I'd write your method as follows:
public int max_prefix_suffix(String s) {
final int len = s.length();
if (len == 0) {
return 1; // there's some dispute about this in the comments to your post
}
int count = 0;
for (int i = 1; i <= len; ++i) {
final String prefix = s.substring(0, i);
final String suffix = s.substring(len - i, len);
if (prefix.equals(suffix)) {
++count;
}
}
return count;
}
If you need to compare the prefix to the reverse of the suffix, I'd do it like this:
final String suffix = new StringBuilder(s.substring(len - i, len))
.reverse().toString();
I see that the code by #ted Hop is good..
The question specify to return the max number of matching characters in Suffix and Prefix of a given String, which is a proper subset. Hence the entire string is not taken into consideration for this max number.

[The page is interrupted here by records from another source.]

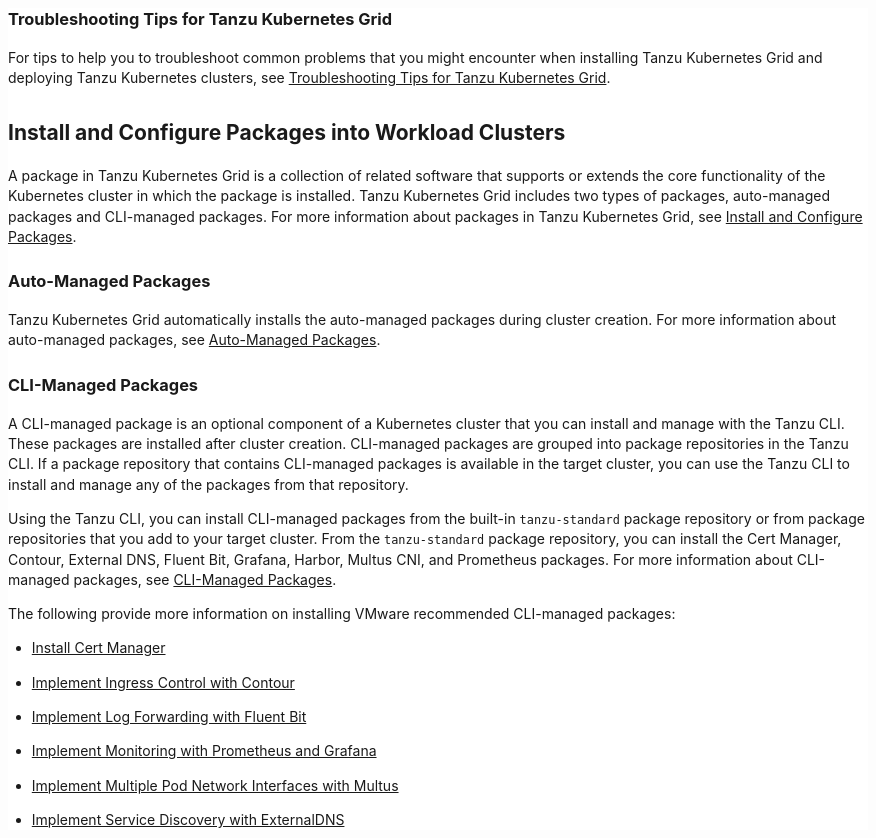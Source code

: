 ### Troubleshooting Tips for Tanzu Kubernetes Grid

For tips to help you to troubleshoot common problems that you might encounter when installing Tanzu Kubernetes Grid and deploying Tanzu Kubernetes clusters, see [Troubleshooting Tips for Tanzu Kubernetes Grid](https://docs.vmware.com/en/VMware-Tanzu-Kubernetes-Grid/1.6/vmware-tanzu-kubernetes-grid-16/GUID-troubleshooting-tkg-tips.html).

## <a id=install-packages></a> Install and Configure Packages into Workload Clusters

A package in Tanzu Kubernetes Grid is a collection of related software that supports or extends the core functionality of the Kubernetes cluster in which the package is installed. Tanzu Kubernetes Grid includes two types of packages, auto-managed packages and CLI-managed packages. For more information about packages in Tanzu Kubernetes Grid, see [Install and Configure Packages](https://docs.vmware.com/en/VMware-Tanzu-Kubernetes-Grid/1.6/vmware-tanzu-kubernetes-grid-16/GUID-packages-index.html).

### Auto-Managed Packages

Tanzu Kubernetes Grid automatically installs the auto-managed packages during cluster creation. For more information about auto-managed packages, see [Auto-Managed Packages](https://docs.vmware.com/en/VMware-Tanzu-Kubernetes-Grid/1.5/vmware-tanzu-kubernetes-grid-15/GUID-packages-core-index.html).

### CLI-Managed Packages

A CLI-managed package is an optional component of a Kubernetes cluster that you can install and manage with the Tanzu CLI. These packages are installed after cluster creation. CLI-managed packages are grouped into package repositories in the Tanzu CLI. If a package repository that contains CLI-managed packages is available in the target cluster, you can use the Tanzu CLI to install and manage any of the packages from that repository.   

Using the Tanzu CLI, you can install CLI-managed packages from the built-in `tanzu-standard` package repository or from package repositories that you add to your target cluster. From the `tanzu-standard` package repository, you can install the Cert Manager, Contour, External DNS, Fluent Bit, Grafana, Harbor, Multus CNI, and Prometheus packages. For more information about CLI-managed packages, see [CLI-Managed Packages](https://docs.vmware.com/en/VMware-Tanzu-Kubernetes-Grid/1.6/vmware-tanzu-kubernetes-grid-16/GUID-packages-user-managed-index.html).

The following provide more information on installing VMware recommended CLI-managed packages:

* [Install Cert Manager](https://docs.vmware.com/en/VMware-Tanzu-Kubernetes-Grid/1.6/vmware-tanzu-kubernetes-grid-16/GUID-packages-cert-manager.html)

* [Implement Ingress Control with Contour](https://docs.vmware.com/en/VMware-Tanzu-Kubernetes-Grid/1.6/vmware-tanzu-kubernetes-grid-16/GUID-packages-ingress-contour.html)

* [Implement Log Forwarding with Fluent Bit](https://docs.vmware.com/en/VMware-Tanzu-Kubernetes-Grid/1.6/vmware-tanzu-kubernetes-grid-16/GUID-packages-logging-fluentbit.html)

* [Implement Monitoring with Prometheus and Grafana](https://docs.vmware.com/en/VMware-Tanzu-Kubernetes-Grid/1.6/vmware-tanzu-kubernetes-grid-16/GUID-packages-monitoring.html)

* [Implement Multiple Pod Network Interfaces with Multus](https://docs.vmware.com/en/VMware-Tanzu-Kubernetes-Grid/1.6/vmware-tanzu-kubernetes-grid-16/GUID-packages-cni-multus.html)

* [Implement Service Discovery with ExternalDNS](https://docs.vmware.com/en/VMware-Tanzu-Kubernetes-Grid/1.6/vmware-tanzu-kubernetes-grid-16/GUID-packages-external-dns.html)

Ex. "abbabba", prefix and suffix can have abba(first 4 char) - abba (last 4 char),, hence the length 4
codility,, prefix(c, co,cod,codi,co...),, sufix (y, ty, ity, lity....), none of them are same.
hence length here is 0.
By modifying the count here from
if (prefix.equals(suffix)) {
++count;
}
with
if (prefix.equals(suffix)) {
count = prefix.length();// or suffix.length()
}
we get the max length.
But could this be done in O(n).. The inbuilt function of string equals, i believe would take O(n), and hence overall complexity is made O(n2).....
i would use this code.
public static int max_prefix_suffix(String S)
{
if (S == null)
return -1;
Set<String> set = new HashSet<String>();
int len = S.length();
StringBuilder builder = new StringBuilder();
for (int i = 0; i < len - 1; i++)
{
builder.append(S.charAt(i));
set.add(builder.toString());
}
int max = 0;
for (int i = 1; i < len; i++)
{
String suffix = S.substring(i, len);
if (set.contains(suffix))
{
int suffLen = suffix.length();
if (suffLen > max)
max = suffLen;
}
}
return max;
}
#ravi.zombie
If you need the length in O(n) then you just need to change Ted's code as below:
int max =0;
for (int i = 1; i <= len-1; ++i) {
final String prefix = s.substring(0, i);
final String suffix = s.substring(len - i, len);
if (prefix.equals(suffix) && max < i) {
max =i;
}
return max;
}
I also left out the entire string comparison to get proper prefix and suffixes so this should return 4 and not 7 for an input string abbabba.